### Task directions:
Repeat verbatim, and only, the lines of the data below, beginning at the line that contains "Urumqi & 57.7 & 89.9 & 2020 & 6\\" and stopping after the line that contains "pooling: is one".

===============

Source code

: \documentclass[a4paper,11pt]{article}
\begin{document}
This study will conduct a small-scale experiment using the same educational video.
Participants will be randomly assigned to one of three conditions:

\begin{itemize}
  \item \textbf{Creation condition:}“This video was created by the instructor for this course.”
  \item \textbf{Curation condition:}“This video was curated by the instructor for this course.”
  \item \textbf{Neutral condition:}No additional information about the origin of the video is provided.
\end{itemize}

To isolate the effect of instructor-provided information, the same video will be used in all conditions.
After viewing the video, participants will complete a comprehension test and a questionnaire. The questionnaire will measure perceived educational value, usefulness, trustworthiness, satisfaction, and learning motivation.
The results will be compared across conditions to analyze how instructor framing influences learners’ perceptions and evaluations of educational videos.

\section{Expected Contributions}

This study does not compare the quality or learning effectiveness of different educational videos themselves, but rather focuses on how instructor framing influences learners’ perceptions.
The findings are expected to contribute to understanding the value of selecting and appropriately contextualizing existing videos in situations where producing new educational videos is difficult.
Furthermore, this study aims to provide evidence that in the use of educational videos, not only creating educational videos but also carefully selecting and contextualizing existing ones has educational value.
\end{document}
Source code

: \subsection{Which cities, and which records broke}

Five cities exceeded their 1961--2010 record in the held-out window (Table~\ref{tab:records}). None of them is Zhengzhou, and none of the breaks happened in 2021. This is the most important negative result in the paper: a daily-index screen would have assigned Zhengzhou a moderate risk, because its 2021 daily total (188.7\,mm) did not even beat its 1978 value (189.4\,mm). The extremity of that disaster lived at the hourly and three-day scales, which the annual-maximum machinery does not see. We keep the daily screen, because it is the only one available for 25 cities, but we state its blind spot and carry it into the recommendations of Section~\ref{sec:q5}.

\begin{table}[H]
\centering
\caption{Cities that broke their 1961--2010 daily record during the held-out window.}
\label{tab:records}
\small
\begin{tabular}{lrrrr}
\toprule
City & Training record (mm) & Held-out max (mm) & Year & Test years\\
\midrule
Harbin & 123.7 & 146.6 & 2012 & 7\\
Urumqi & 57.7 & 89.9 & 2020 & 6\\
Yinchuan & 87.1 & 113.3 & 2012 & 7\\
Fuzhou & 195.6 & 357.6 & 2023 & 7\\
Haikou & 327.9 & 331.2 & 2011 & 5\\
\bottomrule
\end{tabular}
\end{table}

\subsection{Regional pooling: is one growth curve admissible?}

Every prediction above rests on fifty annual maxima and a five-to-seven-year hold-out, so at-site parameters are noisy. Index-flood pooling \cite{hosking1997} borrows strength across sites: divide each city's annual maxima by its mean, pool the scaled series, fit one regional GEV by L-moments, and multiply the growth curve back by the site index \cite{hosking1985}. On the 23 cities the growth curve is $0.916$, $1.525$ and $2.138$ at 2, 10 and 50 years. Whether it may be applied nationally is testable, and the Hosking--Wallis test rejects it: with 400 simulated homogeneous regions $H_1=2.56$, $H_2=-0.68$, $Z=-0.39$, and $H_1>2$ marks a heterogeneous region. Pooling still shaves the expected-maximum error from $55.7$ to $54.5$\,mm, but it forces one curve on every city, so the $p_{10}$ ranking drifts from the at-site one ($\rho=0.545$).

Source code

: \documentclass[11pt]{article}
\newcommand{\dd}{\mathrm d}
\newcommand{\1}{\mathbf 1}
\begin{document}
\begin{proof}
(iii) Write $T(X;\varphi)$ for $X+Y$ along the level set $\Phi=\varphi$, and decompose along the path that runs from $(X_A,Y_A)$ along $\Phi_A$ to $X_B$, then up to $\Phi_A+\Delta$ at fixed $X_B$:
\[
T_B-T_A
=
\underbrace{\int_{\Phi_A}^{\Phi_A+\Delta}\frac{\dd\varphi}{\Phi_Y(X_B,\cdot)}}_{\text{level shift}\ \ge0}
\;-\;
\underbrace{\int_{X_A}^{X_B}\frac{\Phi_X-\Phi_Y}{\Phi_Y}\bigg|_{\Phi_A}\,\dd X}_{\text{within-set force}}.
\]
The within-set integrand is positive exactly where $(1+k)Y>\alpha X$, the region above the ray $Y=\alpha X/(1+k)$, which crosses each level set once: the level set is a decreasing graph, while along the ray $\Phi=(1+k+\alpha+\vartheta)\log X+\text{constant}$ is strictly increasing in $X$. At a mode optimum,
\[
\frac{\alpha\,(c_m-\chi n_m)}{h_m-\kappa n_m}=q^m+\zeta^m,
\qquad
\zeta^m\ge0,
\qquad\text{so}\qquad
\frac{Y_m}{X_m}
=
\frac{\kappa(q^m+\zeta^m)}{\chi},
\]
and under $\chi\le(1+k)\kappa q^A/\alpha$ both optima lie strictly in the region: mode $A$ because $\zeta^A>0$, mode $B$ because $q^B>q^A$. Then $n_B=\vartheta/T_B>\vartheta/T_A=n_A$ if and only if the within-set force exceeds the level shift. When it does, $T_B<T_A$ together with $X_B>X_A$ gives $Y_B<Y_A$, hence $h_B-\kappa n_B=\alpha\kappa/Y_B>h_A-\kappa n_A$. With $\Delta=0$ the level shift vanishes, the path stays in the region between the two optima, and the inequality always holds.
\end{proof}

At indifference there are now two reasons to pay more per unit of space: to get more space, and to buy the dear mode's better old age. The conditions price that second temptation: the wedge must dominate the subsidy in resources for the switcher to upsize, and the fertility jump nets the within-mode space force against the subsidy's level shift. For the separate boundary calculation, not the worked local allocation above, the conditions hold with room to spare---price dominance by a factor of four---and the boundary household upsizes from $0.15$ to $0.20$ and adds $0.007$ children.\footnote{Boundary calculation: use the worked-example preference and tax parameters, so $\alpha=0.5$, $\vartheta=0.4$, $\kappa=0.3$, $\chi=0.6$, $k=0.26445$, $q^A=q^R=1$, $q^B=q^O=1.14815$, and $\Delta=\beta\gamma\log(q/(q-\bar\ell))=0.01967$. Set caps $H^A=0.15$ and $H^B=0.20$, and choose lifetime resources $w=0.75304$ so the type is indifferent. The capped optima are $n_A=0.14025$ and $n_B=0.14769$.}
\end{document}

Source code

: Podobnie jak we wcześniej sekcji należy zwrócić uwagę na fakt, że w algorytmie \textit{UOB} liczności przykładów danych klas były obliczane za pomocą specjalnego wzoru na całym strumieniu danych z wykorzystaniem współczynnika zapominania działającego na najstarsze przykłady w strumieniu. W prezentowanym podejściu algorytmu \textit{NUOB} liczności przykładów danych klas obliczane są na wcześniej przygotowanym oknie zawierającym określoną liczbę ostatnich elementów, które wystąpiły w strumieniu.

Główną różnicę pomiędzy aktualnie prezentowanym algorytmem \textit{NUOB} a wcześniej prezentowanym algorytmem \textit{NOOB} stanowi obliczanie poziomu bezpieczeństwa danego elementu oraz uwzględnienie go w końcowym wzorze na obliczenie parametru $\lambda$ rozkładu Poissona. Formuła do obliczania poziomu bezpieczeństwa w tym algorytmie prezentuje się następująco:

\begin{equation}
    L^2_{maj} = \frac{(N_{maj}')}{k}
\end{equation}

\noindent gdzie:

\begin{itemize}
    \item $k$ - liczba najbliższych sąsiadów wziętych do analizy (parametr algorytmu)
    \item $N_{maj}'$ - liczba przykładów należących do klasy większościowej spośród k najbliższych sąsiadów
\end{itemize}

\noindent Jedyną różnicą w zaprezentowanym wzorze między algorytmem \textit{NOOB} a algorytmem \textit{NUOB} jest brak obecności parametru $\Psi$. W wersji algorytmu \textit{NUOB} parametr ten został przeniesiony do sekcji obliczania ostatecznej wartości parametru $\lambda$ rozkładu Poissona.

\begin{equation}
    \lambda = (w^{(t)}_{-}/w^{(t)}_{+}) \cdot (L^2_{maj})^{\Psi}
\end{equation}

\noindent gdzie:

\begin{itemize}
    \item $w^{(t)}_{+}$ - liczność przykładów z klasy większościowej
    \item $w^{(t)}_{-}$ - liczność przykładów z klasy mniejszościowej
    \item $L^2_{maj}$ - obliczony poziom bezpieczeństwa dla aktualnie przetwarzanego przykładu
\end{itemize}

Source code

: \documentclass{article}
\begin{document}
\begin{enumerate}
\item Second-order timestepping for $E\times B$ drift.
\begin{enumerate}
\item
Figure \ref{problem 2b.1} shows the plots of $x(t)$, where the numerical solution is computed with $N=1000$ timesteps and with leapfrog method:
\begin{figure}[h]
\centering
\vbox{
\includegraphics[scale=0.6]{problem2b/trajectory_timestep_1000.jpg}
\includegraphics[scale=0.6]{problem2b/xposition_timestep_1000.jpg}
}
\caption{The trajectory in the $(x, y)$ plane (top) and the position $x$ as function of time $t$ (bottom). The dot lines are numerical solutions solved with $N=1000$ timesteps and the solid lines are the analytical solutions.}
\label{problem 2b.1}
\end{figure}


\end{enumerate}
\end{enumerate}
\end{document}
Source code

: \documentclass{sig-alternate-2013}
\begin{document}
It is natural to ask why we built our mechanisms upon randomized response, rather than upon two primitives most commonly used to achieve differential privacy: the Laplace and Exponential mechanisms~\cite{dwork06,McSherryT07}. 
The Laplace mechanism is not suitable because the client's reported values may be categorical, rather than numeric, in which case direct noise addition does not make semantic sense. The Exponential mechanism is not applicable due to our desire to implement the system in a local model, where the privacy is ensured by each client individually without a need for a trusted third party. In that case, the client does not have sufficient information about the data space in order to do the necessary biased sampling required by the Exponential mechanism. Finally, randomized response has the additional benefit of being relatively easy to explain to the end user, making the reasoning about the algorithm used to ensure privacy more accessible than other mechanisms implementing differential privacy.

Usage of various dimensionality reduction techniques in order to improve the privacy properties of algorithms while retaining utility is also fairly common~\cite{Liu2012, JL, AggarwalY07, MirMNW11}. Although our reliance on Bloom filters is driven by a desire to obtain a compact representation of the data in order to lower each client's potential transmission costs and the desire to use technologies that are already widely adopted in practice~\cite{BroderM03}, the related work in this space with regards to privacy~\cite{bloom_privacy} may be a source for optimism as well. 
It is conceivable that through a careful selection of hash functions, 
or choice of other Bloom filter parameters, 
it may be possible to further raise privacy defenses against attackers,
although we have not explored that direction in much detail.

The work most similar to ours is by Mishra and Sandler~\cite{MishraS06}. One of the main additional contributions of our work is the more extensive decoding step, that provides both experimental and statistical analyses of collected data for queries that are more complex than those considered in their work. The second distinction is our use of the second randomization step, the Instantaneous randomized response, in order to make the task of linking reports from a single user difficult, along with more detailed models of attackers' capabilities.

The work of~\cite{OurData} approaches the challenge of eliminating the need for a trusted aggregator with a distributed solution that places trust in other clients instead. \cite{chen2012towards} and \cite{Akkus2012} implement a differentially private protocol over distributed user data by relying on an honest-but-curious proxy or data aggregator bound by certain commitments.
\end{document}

===============

### The answer:
Urumqi & 57.7 & 89.9 & 2020 & 6\\
Yinchuan & 87.1 & 113.3 & 2012 & 7\\
Fuzhou & 195.6 & 357.6 & 2023 & 7\\
Haikou & 327.9 & 331.2 & 2011 & 5\\
\bottomrule
\end{tabular}
\end{table}

\subsection{Regional pooling: is one growth curve admissible?}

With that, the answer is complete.